### Task requirements
Begin at the line containing "The sample detection" in the entries below and end at the line containing "average packet size"; transcribe that range exactly and nothing outside it.

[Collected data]
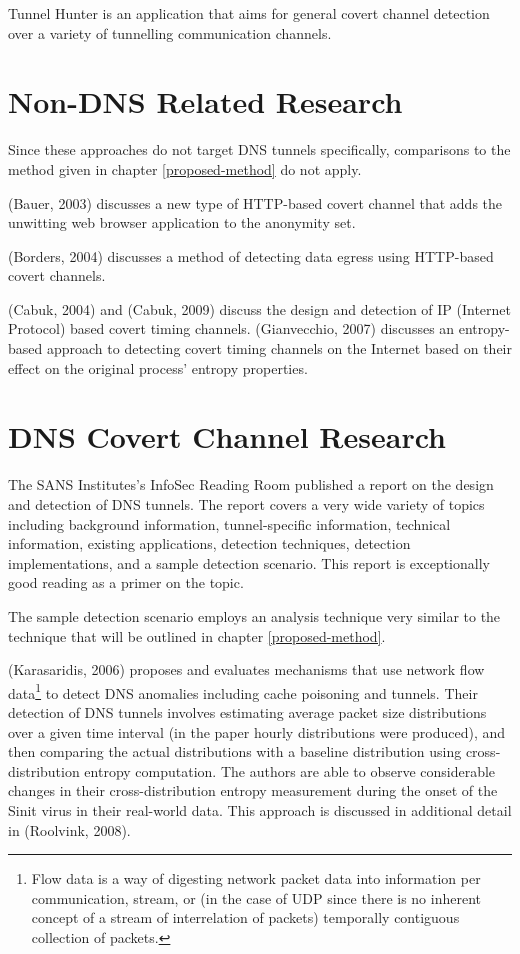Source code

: \documentclass[12pt]{report}
\theoremstyle{remark}
\theoremstyle{definition}
\theoremstyle{definition}
\theoremstyle{definition}
\begin{document}
Tunnel Hunter\cite{Dusi2009} is an application that aims for general covert
channel detection over a variety of tunnelling communication channels.

\section{Non-DNS Related Research} Since these approaches do not target DNS
tunnels specifically, comparisons to the method given in chapter
\ref{proposed-method} do not apply.

(Bauer, 2003)\cite{Bauer2003} discusses a new type of HTTP-based covert channel
that adds the unwitting web browser application to the anonymity set.

(Borders, 2004)\cite{Borders2004} discusses a method of detecting data egress
using HTTP-based covert channels.

(Cabuk, 2004)\cite{Cabuk2004} and (Cabuk, 2009)\cite{Cabuk2009} discuss the
design and detection of IP (Internet Protocol) based covert timing channels.
(Gianvecchio, 2007)\cite{Gianvecchio2007} discusses an entropy-based approach to
detecting covert timing channels on the Internet based on their effect on the
original process' entropy properties.

\section{DNS Covert Channel Research}
\label{litreview-dns}
The SANS
Institutes's InfoSec Reading Room published a report on the design and detection
of DNS tunnels\cite{SANS2013}. The report covers a very wide variety of topics
including background information, tunnel-specific information, technical
information, existing applications, detection techniques, detection
implementations, and a sample detection scenario. This report is exceptionally
good reading as a primer on the topic.

The sample detection scenario employs an analysis technique very similar to the
technique that will be outlined in chapter \ref{proposed-method}.

(Karasaridis, 2006)\cite{Karasaridis2006} proposes and evaluates mechanisms that
use network flow data\footnote{Flow data is a way of digesting network packet
data into information per communication, stream, or (in the case of UDP since
there is no inherent concept of a stream of interrelation of packets) temporally
contiguous collection of packets.} to detect DNS anomalies including cache
poisoning and tunnels. Their detection of DNS tunnels involves estimating
average packet size distributions over a given time interval (in the paper
hourly distributions were produced), and then comparing the actual distributions
with a baseline distribution using cross-distribution entropy computation. The
authors are able to observe considerable changes in their cross-distribution
entropy measurement during the onset of the Sinit virus in their real-world
data. This approach is discussed in additional detail in (Roolvink,
2008)\cite{Roolvink2008}.
\end{document}
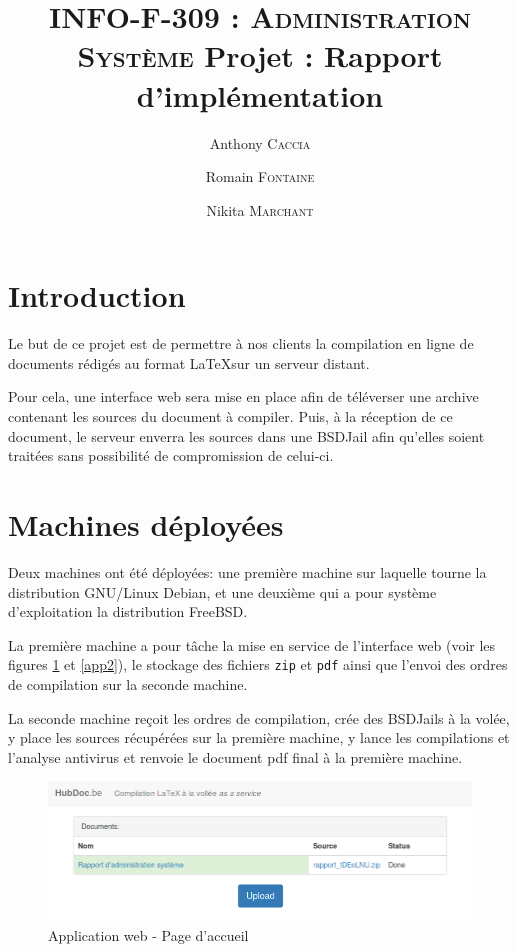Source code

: \documentclass[10pt,a4paper]{article}
\author{Anthony \textsc{Caccia} \and Romain \textsc{Fontaine} \and Nikita \textsc{Marchant} }
\date{}
\title{\textsc{INFO-F-309 : Administration Système} Projet : Rapport d'implémentation}
\begin{document}
\maketitle

\tableofcontents
\newpage

\section{Introduction}
\label{sec:Introduction}

Le but de ce projet est de permettre à nos clients la compilation en ligne de documents rédigés au format \LaTeX sur un serveur distant.

Pour cela, une interface web sera mise en place afin de téléverser une archive contenant les sources du document à compiler.
Puis, à la réception de ce document, le serveur enverra les sources dans une BSDJail afin qu'elles soient traitées sans possibilité de compromission de celui-ci.

\section{Machines déployées}
\label{sec:Machines déployées}

Deux machines ont été déployées: une première machine sur laquelle tourne la distribution GNU/Linux Debian, et une deuxième qui a pour système d'exploitation la distribution FreeBSD.

La première machine a pour tâche la mise en service de l'interface web
(voir les figures \ref{app1} et \ref{app2}),
le stockage des fichiers \texttt{zip} et \texttt{pdf}
ainsi que l'envoi des ordres de compilation sur la seconde machine.

La seconde machine reçoit les ordres de compilation, crée des BSDJails à la volée, y place les sources récupérées sur la première machine,
y lance les compilations et l'analyse antivirus et renvoie le document pdf final à la première machine.

\begin{figure}[h]
   \centering
   \includegraphics[scale=0.4]{hubdoc.png}
   \caption{\label{app1} Application web - Page d'accueil}
\end{figure}
\end{document}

### Exercise solution
The sample detection scenario employs an analysis technique very similar to the
technique that will be outlined in chapter \ref{proposed-method}.

(Karasaridis, 2006)\cite{Karasaridis2006} proposes and evaluates mechanisms that
use network flow data\footnote{Flow data is a way of digesting network packet
data into information per communication, stream, or (in the case of UDP since
there is no inherent concept of a stream of interrelation of packets) temporally
contiguous collection of packets.} to detect DNS anomalies including cache
poisoning and tunnels. Their detection of DNS tunnels involves estimating
average packet size distributions over a given time interval (in the paper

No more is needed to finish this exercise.